Recorded data:
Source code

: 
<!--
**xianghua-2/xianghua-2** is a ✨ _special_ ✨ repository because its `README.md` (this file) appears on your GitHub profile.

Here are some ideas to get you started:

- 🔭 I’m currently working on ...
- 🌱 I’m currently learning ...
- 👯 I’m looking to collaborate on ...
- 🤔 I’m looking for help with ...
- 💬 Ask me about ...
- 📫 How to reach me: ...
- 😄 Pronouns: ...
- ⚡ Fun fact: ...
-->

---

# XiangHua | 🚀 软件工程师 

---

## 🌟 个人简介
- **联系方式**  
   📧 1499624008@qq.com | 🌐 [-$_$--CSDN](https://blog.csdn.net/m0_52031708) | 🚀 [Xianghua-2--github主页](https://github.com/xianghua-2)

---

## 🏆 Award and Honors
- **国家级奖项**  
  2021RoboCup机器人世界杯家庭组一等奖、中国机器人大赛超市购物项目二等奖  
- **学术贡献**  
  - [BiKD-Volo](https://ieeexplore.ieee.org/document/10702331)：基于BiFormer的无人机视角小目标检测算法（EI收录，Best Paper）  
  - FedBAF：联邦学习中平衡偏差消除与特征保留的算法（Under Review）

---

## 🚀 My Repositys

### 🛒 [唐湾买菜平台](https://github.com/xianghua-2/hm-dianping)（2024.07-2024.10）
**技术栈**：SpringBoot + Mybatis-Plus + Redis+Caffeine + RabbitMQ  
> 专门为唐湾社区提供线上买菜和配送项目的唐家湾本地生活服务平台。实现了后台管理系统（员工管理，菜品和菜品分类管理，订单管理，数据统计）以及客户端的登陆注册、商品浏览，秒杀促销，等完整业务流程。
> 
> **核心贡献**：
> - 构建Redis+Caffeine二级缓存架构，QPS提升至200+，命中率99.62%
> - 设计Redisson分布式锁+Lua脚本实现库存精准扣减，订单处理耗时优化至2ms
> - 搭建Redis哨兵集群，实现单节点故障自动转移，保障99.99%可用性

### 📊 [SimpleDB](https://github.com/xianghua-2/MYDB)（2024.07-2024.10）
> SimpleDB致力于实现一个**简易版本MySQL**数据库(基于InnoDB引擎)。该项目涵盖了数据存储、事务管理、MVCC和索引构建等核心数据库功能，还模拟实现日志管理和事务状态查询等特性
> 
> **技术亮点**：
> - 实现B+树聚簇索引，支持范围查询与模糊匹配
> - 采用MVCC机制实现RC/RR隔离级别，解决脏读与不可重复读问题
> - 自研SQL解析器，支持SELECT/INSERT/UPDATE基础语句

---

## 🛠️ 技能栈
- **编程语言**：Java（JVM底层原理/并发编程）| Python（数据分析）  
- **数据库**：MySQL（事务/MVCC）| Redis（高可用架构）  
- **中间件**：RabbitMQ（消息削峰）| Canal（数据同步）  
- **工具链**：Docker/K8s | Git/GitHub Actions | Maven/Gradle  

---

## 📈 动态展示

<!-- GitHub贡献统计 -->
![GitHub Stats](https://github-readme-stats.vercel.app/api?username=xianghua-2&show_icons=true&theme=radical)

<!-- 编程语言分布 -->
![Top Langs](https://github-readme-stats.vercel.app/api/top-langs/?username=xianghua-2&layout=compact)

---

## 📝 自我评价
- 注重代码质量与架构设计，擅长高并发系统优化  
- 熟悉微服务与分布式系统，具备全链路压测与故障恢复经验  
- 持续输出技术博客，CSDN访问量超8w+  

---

**About this exercise**
Nothing beyond the line that contains "2021RoboCup机器人" belongs in the answer; reproduce the entries exactly from their first line through it.

**Output of the task**
Source code

: 
<!--
**xianghua-2/xianghua-2** is a ✨ _special_ ✨ repository because its `README.md` (this file) appears on your GitHub profile.

Here are some ideas to get you started:

- 🔭 I’m currently working on ...
- 🌱 I’m currently learning ...
- 👯 I’m looking to collaborate on ...
- 🤔 I’m looking for help with ...
- 💬 Ask me about ...
- 📫 How to reach me: ...
- 😄 Pronouns: ...
- ⚡ Fun fact: ...
-->

---

# XiangHua | 🚀 软件工程师 

---

## 🌟 个人简介
- **联系方式**  
   📧 1499624008@qq.com | 🌐 [-$_$--CSDN](https://blog.csdn.net/m0_52031708) | 🚀 [Xianghua-2--github主页](https://github.com/xianghua-2)

---

## 🏆 Award and Honors
- **国家级奖项**  
  2021RoboCup机器人世界杯家庭组一等奖、中国机器人大赛超市购物项目二等奖  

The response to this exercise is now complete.